Piquenique do Friccò: comilança entre as árvores

É muito fácil sentarmos à mesa de um restaurante, abrirmos o menu, fazermos o pedido, comermos, pagarmos a conta e irmos embora. Simples, não? A questão é que a imensa maioria das pessoas não tem noção de tudo o que está por trás de cada ingrediente de seu prato. Mais do que isso: não temos a menor idéia de como é criado/produzido o que comemos.

Pensando nisso– e na necessidade das pessoas conhecerem o processo por detrás da comida, para poder exigir qualidade–, o chef Sauro Scarabotta, do italiano Friccò, organizou, há um ano, o primeiro piquenique.
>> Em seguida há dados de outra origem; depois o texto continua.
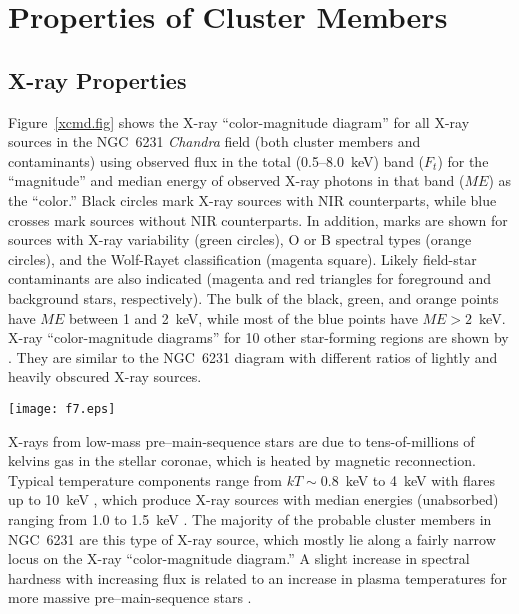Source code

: \documentclass[twocolumn,tighten]{aastex61}
\begin{document}
\newpage

\section{Properties of Cluster Members\label{prop.sec}}

\subsection{X-ray Properties \label{xray2.sec}}

Figure~\ref{xcmd.fig} shows the X-ray ``color-magnitude diagram'' for all X-ray sources in the NGC~6231 {\it Chandra} field (both cluster members and contaminants) using observed flux in the total (0.5--8.0~keV) band ($F_t$) for the ``magnitude'' and median energy of observed X-ray photons in that band ($ME$) as the ``color.''  Black circles mark X-ray sources with NIR counterparts, while blue crosses mark sources without NIR counterparts. In addition, marks are shown for sources with X-ray variability (green circles), O or B spectral types (orange circles), and the Wolf-Rayet classification (magenta square). Likely field-star contaminants are also indicated (magenta and red triangles for foreground and background stars, respectively).
The bulk of the black, green, and orange points have $ME$ between 1 and 2~keV, while most of the blue points have $ME>2$~keV. 
 X-ray ``color-magnitude diagrams'' for 10 other star-forming regions are shown by \citet{2013ApJS..209...27K}.  They are similar to the NGC~6231 diagram with different ratios of lightly and heavily obscured X-ray sources. 

\begin{figure*}
\centering
\texttt{[image: f7.eps]} 
\caption{The X-ray ``color-magnitude diagram'' of NGC~6231 with total-band flux ($0.5-8.0$~keV) vs.\ total-band median energy. X-ray sources with $ZYJHK_s$ counterparts (black circles) and those without (blue crosses) are indicated. Green circles indicate that an X-ray source is variable, and orange circles indicate that it is matched to a object in a catalog of known O- and B-type cluster members. Likely field-star contaminants in the foreground (magenta triangles) and background (red triangles) are indicated. The magenta box marks the Wolf-Rayet star. \label{xcmd.fig}}
\end{figure*}


X-rays from low-mass pre--main-sequence stars are due to tens-of-millions of kelvins gas in the stellar coronae, which is heated by magnetic reconnection. Typical temperature components range from $kT\sim 0.8$~keV to 4~keV with flares up to 10~keV \citep{2005ApJS..160..319G,2008ApJ...688..418G}, which produce X-ray sources with median energies (unabsorbed) ranging from 1.0 to 1.5~keV \citep{2010ApJ...708.1760G}. The majority of the probable cluster members in NGC~6231 are this type of X-ray source, which mostly lie along a fairly narrow locus on the X-ray ``color-magnitude diagram.'' A slight increase in spectral hardness with increasing flux is related to an increase in plasma temperatures for more massive pre--main-sequence stars \citep{2010ApJ...708.1760G,2013ApJS..209...27K}.
\end{document}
Cerca de 20 clientes foram conhecer a chácara de Luís Yano, produtor uma enorme variedade de verduras. Tiveram uma pequena aulinha sobre o tema, viram a plantação, sentaram-se sob as árvores e deliciaram-se com uma comida mega-fresca, preparada na hora pelo chef. Meses depois foi a vez da fazenda de criação de javalis da marca de embutidos Temra; passado  um tempo, os clientes foram dar um pulinho num cultivo de shiitake (onde colheram seus próprios cogumelos). O projeto virou um sucesso e, este ano, a idéia é ter quatro grupos, um por trimestre.

O passeio deste último sábado tinha o tema “reconexão com a natureza” e foi realizado na chácara dos proprietários da marca Temra, em Araçariguama. Cheguei ao Friccò às 8h15 para pegar o ônibus que nos levaria ao nosso destino . Claro, dormi o caminho todo. Chegando lá, a primeira atividade foi uma meditação ao ar livre ministrada por dois professores de Medicina Tradicional Chinesa. Depois, cada um carregando sua cadeira, seguimos todos para as mesinhas montadas sob a sombra das árvores de um gostoso bosque. Mais meditação? Não. Degustação! Após uma breve explicação sobre o assunto, o especialista Aguinaldo Záckia serviu o primeiro dos ótimos três rótulos de vinho– em taças de cristal, tá? Piquenique, sim. Sem classe, jamais.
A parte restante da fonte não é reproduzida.